- **Problem to work on**
Each line below should be restated exactly, with nothing dropped.

⟨

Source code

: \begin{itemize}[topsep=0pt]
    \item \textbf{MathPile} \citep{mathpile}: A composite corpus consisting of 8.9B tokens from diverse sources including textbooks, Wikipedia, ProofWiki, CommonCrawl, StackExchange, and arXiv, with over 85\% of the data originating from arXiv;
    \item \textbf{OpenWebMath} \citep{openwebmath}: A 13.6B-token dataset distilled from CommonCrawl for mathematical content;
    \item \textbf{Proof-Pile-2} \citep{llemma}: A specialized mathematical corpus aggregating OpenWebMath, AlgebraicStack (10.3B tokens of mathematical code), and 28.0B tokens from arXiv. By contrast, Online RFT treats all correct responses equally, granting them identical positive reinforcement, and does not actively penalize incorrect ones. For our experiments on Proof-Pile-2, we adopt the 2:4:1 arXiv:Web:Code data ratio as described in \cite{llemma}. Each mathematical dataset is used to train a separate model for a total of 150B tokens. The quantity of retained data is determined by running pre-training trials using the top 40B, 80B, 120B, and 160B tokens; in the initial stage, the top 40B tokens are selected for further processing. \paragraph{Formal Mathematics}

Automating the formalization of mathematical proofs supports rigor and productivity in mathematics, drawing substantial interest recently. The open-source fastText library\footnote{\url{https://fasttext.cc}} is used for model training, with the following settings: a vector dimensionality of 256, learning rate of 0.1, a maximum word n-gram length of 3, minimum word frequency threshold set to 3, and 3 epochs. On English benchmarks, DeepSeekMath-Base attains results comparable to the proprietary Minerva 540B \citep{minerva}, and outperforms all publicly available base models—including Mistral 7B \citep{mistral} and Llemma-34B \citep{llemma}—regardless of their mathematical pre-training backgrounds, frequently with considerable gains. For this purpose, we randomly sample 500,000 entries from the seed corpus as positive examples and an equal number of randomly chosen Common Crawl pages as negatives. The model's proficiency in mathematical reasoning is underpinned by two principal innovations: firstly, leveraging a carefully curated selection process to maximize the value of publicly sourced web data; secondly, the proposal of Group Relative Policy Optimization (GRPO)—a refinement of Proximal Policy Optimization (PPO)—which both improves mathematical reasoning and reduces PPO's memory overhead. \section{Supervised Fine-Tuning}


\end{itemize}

⟩

- **Response**
Source code

: \begin{itemize}[topsep=0pt]
    \item \textbf{MathPile} \citep{mathpile}: A composite corpus consisting of 8.9B tokens from diverse sources including textbooks, Wikipedia, ProofWiki, CommonCrawl, StackExchange, and arXiv, with over 85\% of the data originating from arXiv;
    \item \textbf{OpenWebMath} \citep{openwebmath}: A 13.6B-token dataset distilled from CommonCrawl for mathematical content;
    \item \textbf{Proof-Pile-2} \citep{llemma}: A specialized mathematical corpus aggregating OpenWebMath, AlgebraicStack (10.3B tokens of mathematical code), and 28.0B tokens from arXiv. By contrast, Online RFT treats all correct responses equally, granting them identical positive reinforcement, and does not actively penalize incorrect ones. For our experiments on Proof-Pile-2, we adopt the 2:4:1 arXiv:Web:Code data ratio as described in \cite{llemma}. Each mathematical dataset is used to train a separate model for a total of 150B tokens. The quantity of retained data is determined by running pre-training trials using the top 40B, 80B, 120B, and 160B tokens; in the initial stage, the top 40B tokens are selected for further processing. \paragraph{Formal Mathematics}

Automating the formalization of mathematical proofs supports rigor and productivity in mathematics, drawing substantial interest recently. The open-source fastText library\footnote{\url{https://fasttext.cc}} is used for model training, with the following settings: a vector dimensionality of 256, learning rate of 0.1, a maximum word n-gram length of 3, minimum word frequency threshold set to 3, and 3 epochs. On English benchmarks, DeepSeekMath-Base attains results comparable to the proprietary Minerva 540B \citep{minerva}, and outperforms all publicly available base models—including Mistral 7B \citep{mistral} and Llemma-34B \citep{llemma}—regardless of their mathematical pre-training backgrounds, frequently with considerable gains. For this purpose, we randomly sample 500,000 entries from the seed corpus as positive examples and an equal number of randomly chosen Common Crawl pages as negatives. The model's proficiency in mathematical reasoning is underpinned by two principal innovations: firstly, leveraging a carefully curated selection process to maximize the value of publicly sourced web data; secondly, the proposal of Group Relative Policy Optimization (GRPO)—a refinement of Proximal Policy Optimization (PPO)—which both improves mathematical reasoning and reduces PPO's memory overhead. \section{Supervised Fine-Tuning}


\end{itemize}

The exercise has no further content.